La grande majorité des Nord-Coréens continue à vivre dans la pauvreté. Mais les experts comme Lankov, qui a étudié le pays depuis les années 80, disent que le niveau de vie s’est amélioré pour tout le monde, et pas juste pour les élites. Un nord coréen pauvre d’il y a 20 ans faisait face à la famine et la mort. Aujourd’hui, les problèmes sont moins urgents. « Si quelqu’un est pauvre, cela veut dire qu’il ne peut pas se permettre de manger du porc, mais peut-être qu’il peut avoir une tranche de poisson tous les week-ends, » dit Lankov.

Des hommes nord-coréens sont assis sur la rive de la rivière Yalu à Sinuiju, Corée du Nord, qui borde Dandong dans la province chinoise de Liaoning, le 9 septembre 2017. (REUTERS/Aly Song)

Ces changements étaient la seule chance pour Kim Jong-un s’il voulait survivre à long terme. Il est allé au-delà de la vieille tactique de son père, qui consistait à échanger le progrès nucléaire de son pays contre de la nourriture et du pétrole. Sa stratégie économique semble viser non seulement le bénéfice des élites politiques, mais aussi des citoyens ordinaires, c’est-à-dire la classe moyenne émergente. Le fait que les gens de cette couche constatent des progrès augmenterait les chances que cette dictature de troisième génération dure.

« Jusqu’à il y a quelques années, la majorité des Nord-Coréens auxquels j’ai parlé étaient suspicieux et sceptiques. Il avait l’air trop jeune, il n’était pas du tout connu, » dit Lankov. « Mais il est devenu très populaire, car l’économie et le niveau de vie s’améliorent. »

Kim Jong-un a combiné sa politique économique avec un État policier sévère. Les Nord-Coréens n’ont que très peu de libertés. Les observateurs ont tendance à dire que Kim Jong-un a cherché à renforcer son contrôle politique. Au plus haut niveau, il a éliminé sans merci les élites politiques. Pour les citoyens ordinaires, la surveillance quotidienne est restée rigoureuse, et les dissidents craignent toujours d’être enfermés dans les tristement célèbres camps de prisonniers du pays. Le long de la frontière chinoise, une clôture a été érigée, de nouvelles tours de surveillance ont été construites, et davantage de gardes ont été installés. En conséquence, le nombre de personnes fuyant le pays a diminué. Cette répression punitive définit le troisième pilier de la « ligne byungjin », complétant les armes nucléaires et la nouvelle poussée économique.

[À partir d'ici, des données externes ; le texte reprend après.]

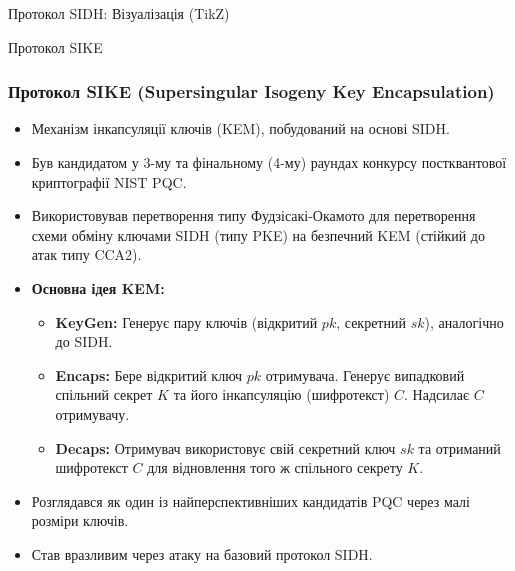 \documentclass[9pt]{beamer}
\begin{document}
\begin{darkframes}
\begin{frame}{Протокол SIDH: Візуалізація (TikZ)}
  
\end{frame}


\begin{frame}{Протокол SIKE}
  \frametitle{Протокол SIKE (Supersingular Isogeny Key Encapsulation)}
  \begin{itemize}
    \item Механізм інкапсуляції ключів (KEM), побудований на основі SIDH.
    \item Був кандидатом у 3-му та фінальному (4-му) раундах конкурсу постквантової криптографії NIST PQC.
    \item Використовував перетворення типу Фудзісакі-Окамото для перетворення схеми обміну ключами SIDH (типу PKE) на безпечний KEM (стійкий до атак типу CCA2).
    \item \textbf{Основна ідея KEM:}
      \begin{itemize}
        \item \textbf{KeyGen:} Генерує пару ключів (відкритий $pk$, секретний $sk$), аналогічно до SIDH.
        \item \textbf{Encaps:} Бере відкритий ключ $pk$ отримувача. Генерує випадковий спільний секрет $K$ та його інкапсуляцію (шифротекст) $C$. Надсилає $C$ отримувачу.
        \item \textbf{Decaps:} Отримувач використовує свій секретний ключ $sk$ та отриманий шифротекст $C$ для відновлення того ж спільного секрету $K$.
      \end{itemize}
    \item Розглядався як один із найперспективніших кандидатів PQC через малі розміри ключів.
    \item Став вразливим через атаку на базовий протокол SIDH.
  \end{itemize}
\end{frame}



\end{darkframes}
\end{document}
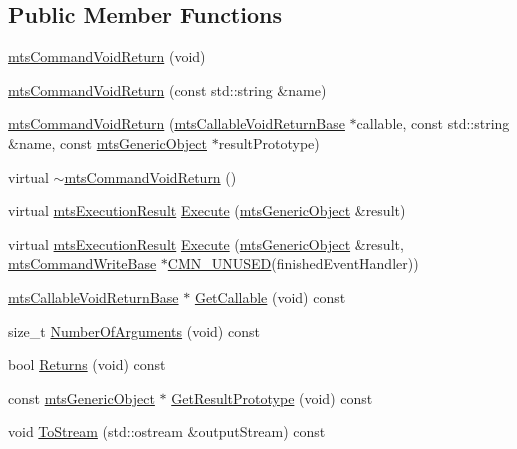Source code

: \subsection*{Public Member Functions}
\begin{DoxyCompactItemize}
\item 
\hyperlink{classmts_command_void_return_a84b2df87b12e71023af81973c97ec4d5}{mts\-Command\-Void\-Return} (void)
\item 
\hyperlink{classmts_command_void_return_ac08a4ddcbf2a8ebbb6ea2656984c8f88}{mts\-Command\-Void\-Return} (const std\-::string \&name)
\item 
\hyperlink{classmts_command_void_return_ad8e8d4618f68defac066f5829e4fcd16}{mts\-Command\-Void\-Return} (\hyperlink{classmts_callable_void_return_base}{mts\-Callable\-Void\-Return\-Base} $\ast$callable, const std\-::string \&name, const \hyperlink{classmts_generic_object}{mts\-Generic\-Object} $\ast$result\-Prototype)
\item 
virtual \hyperlink{classmts_command_void_return_a2afc12e3d5e96bc31d4f523ea44e9bdf}{$\sim$mts\-Command\-Void\-Return} ()
\item 
virtual \hyperlink{classmts_execution_result}{mts\-Execution\-Result} \hyperlink{classmts_command_void_return_aae2d39f21bdefca19ee6bb4abc664ce1}{Execute} (\hyperlink{classmts_generic_object}{mts\-Generic\-Object} \&result)
\item 
virtual \hyperlink{classmts_execution_result}{mts\-Execution\-Result} \hyperlink{classmts_command_void_return_a286ec3b77f73dda7aa9a90a05ac77f7b}{Execute} (\hyperlink{classmts_generic_object}{mts\-Generic\-Object} \&result, \hyperlink{classmts_command_write_base}{mts\-Command\-Write\-Base} $\ast$\hyperlink{cmn_portability_8h_a021894e2626935fa2305434b1e893ff6}{C\-M\-N\-\_\-\-U\-N\-U\-S\-E\-D}(finished\-Event\-Handler))
\item 
\hyperlink{classmts_callable_void_return_base}{mts\-Callable\-Void\-Return\-Base} $\ast$ \hyperlink{classmts_command_void_return_ae51b5a892029231c81c830c228a2c76f}{Get\-Callable} (void) const 
\item 
size\-\_\-t \hyperlink{classmts_command_void_return_a69273f6aae517e8ddfbc72d35ad52770}{Number\-Of\-Arguments} (void) const 
\item 
bool \hyperlink{classmts_command_void_return_a6f0b136981f08438c113f79c22307723}{Returns} (void) const 
\item 
const \hyperlink{classmts_generic_object}{mts\-Generic\-Object} $\ast$ \hyperlink{classmts_command_void_return_a4374cba092b2ea18525906483c03086f}{Get\-Result\-Prototype} (void) const 
\item 
void \hyperlink{classmts_command_void_return_a38818dd8c12d96d4dd9c21dcfdbb905d}{To\-Stream} (std\-::ostream \&output\-Stream) const 
\end{DoxyCompactItemize}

L’expansion nucléaire agressive de la Corée du Nord est un pari très risqué, car elle pourrait déclencher une réponse militaire de la part des États-Unis. Mais Kim Jong-un semble croire qu’avoir un missile nucléaire capable d’atteindre le continent nord-américain lui permettra de gagner du temps afin d’assurer sa dominance totale et de diriger ses politiques internes.

« Ce n’est pas la stratégie de base d’un leader de troisième génération, qui gaspille sans réfléchir son argent et son pouvoir, » observe John Park, directeur du Korea Working Group au Harvard Kennedy School. « En réalisant ces avancées techniques, il a plus l’air d’un leader de première génération. »

Des tensions existent naturellement entre une libéralisation basée sur les marchés et les deux autres piliers de la « ligne byungjin », et sa stratégie agressive lui a évidemment valu des critiques. Mais une chose est claire : Kim Jong-un emmène son pays en terrain inconnu, et ne peut être certain du résultat.

« Personne ne sait ce que ça va donner, » dit Lankov. « Mais si ça ne marche pas, nous allons être confrontés à une révolution. »


Melissa Chan est une journaliste spécialiste des affaires internationales. Elle collabore avec le Global Reporting Centre et est membre du Council on Foreign Relations. Suivez-la sur Twitter.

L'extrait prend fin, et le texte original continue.